Non c'è niente da fare: per quanto ci provi, mi sforzi, ci ragioni razionalmente, i
Moonlight Haze non riescono a prendermi.
La creatura di
Chiara Tricarico e
Giulio Capone arriva al terzo album in tre anni, e "
Animus" mantiene inalterata la formula (obiettivamente) vincente dei primi due capitoli: titolo in latino, testi carichi di positività e messaggi incoraggianti, copertina sognante ed un sound che gironzola come sempre tra Epica, Nightwish e (soprattutto) i Delain che furono, della mai troppo compianta Charlotte Wessels, oggi persa a fare l'influencer e la promoter di se stessa su Patreon.

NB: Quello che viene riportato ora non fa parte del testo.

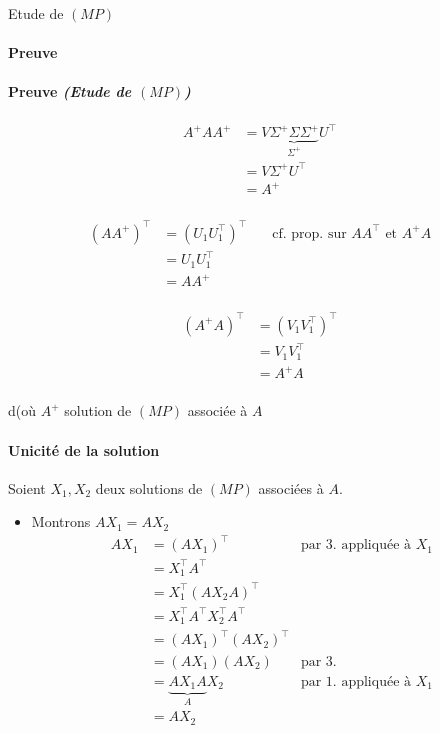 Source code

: \documentclass{article}
\newenvironment{proof}[1][\unskip]{
	\def\temp{#1}\ifx\temp\empty
		\paragraph{Preuve}
	\else
		\paragraph{Preuve \emph{(#1)}}
	\fi

}{}
\begin{document}
\begin{proof}[Etude de $(MP)$]
    \item \begin{align*}
        A^+ A A^+ &= V \underbrace{\Sigma^+ \Sigma \Sigma^+}_{\Sigma^+} U^\top \\
        &= V \Sigma^+ U^\top \\
        &= A^+ \\
    \end{align*}

    \item \begin{align*}
            (A A^+)^\top &= (U_1 U_1^\top)^\top \quad&\text{cf. prop. sur $A A^\top$ et $A^+ A$} \\
            &= U_1 U_1^\top \\
            &= A A^+ \\
    \end{align*}

    \item \begin{align*}
            (A^+ A)^\top &= (V_1 V_1^\top)^\top \\
            &= V_1 V_1^\top \\
            &= A^+ A \\
    \end{align*}

    d(où $A^+$ solution de $(MP)$ associée à $A$ 

\paragraph{Unicité de la solution}
Soient $X_1, X_2$ deux solutions de $(MP)$ associées à $A$.

\begin{itemize}
    \item Montrons $AX_1 = AX_2$ 
        \begin{align*}
            AX_1 &= (AX_1)^\top \quad&\text{par 3. appliquée à $X_1$} \\
            &= X_1^\top A^\top \\
            &= X_1^\top (AX_2 A )^\top \\
            &= X_1^\top A^\top X_2^\top A^\top \\
            &= (A X_1)^\top (AX_2)^\top \\
            &= (AX_1) (AX_2) \quad&\text{par 3.} \\
            &= \underbrace{AX_1 A}_{A} X_2 \quad&\text{par 1. appliquée à $X_1$}\\
            &= AX_2 \\
        \end{align*}


\end{itemize}
\end{proof}
\end{document}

Tornando all'album, la cosa che come sempre mi fa riflettere è il fatto che, dal punto di vista formale, anche questo album (come i due precedenti) sia ineccepibile: musica ben suonata, riff belli grossi ed una bella sezione ritmica, un grande infarcimento di tastiere ed arrangiamenti multi-layer, una voce ormai riconoscibile e centrale, una produzione di alto livello ed il sound di Simone Mularoni che ormai è una garanzia, una grande spinta della label, insomma ci siamo capiti, i Moonlight Haze sono un prodotto super vendibile, easy, di sicuro impatto tra le giovani generazioni, con la giusta cura all'immagine e tutto quanto. Formalmente, davvero, non manca niente, e mi ci gioco quello che volete che l'album venderà bene, e vi dico di più, i ragazzi se lo meritano, perché si percepisce lo sforzo e l'amore per la propria creatura in ogni nota.
Il punto, però, è che, a parte un paio di pezzi, gli altri si assomigliano tutti; fai fatica a trovare il momento memorabile, il guizzo, l'idea che si discosti dalla stra-abusata formula vincente e che ti faccia tornare un attimo indietro a risentire un brano, un passaggio. Fatta salva l'opener "
The Nothing" o la speedy "
A Ritual of Fire", il resto è un meraviglioso ricalcare le orme dei Grandi (un esempio a caso, "
Never say Never" è talmente Nightwish-esca da farti alzare un paio di sopracciglia). Insomma, per me è 'solo' un problema di personalità. I Moonlight Haze somigliano a tantissimo di già sentito e non portano un'oncia di novità in un genere che, soprattutto negli ultimi anni, rischia pericolosamente di essere sovraffollato.
Non me ne vogliano Chiara, Giulio e gli altri bravissimi musicisti di questa band, verso la quale non ho davvero nessun preconcetto, e della quale anzi ammiro l'impegno, la costanza e la dedizione; ma per me, ascoltato mille volte, "Animus" ha lo stesso effetto dei due precedenti: bellino, curatissimo, ma ahimé trascurabile e dimenticabile molto, troppo in fretta. Colpa mia, di sicuro.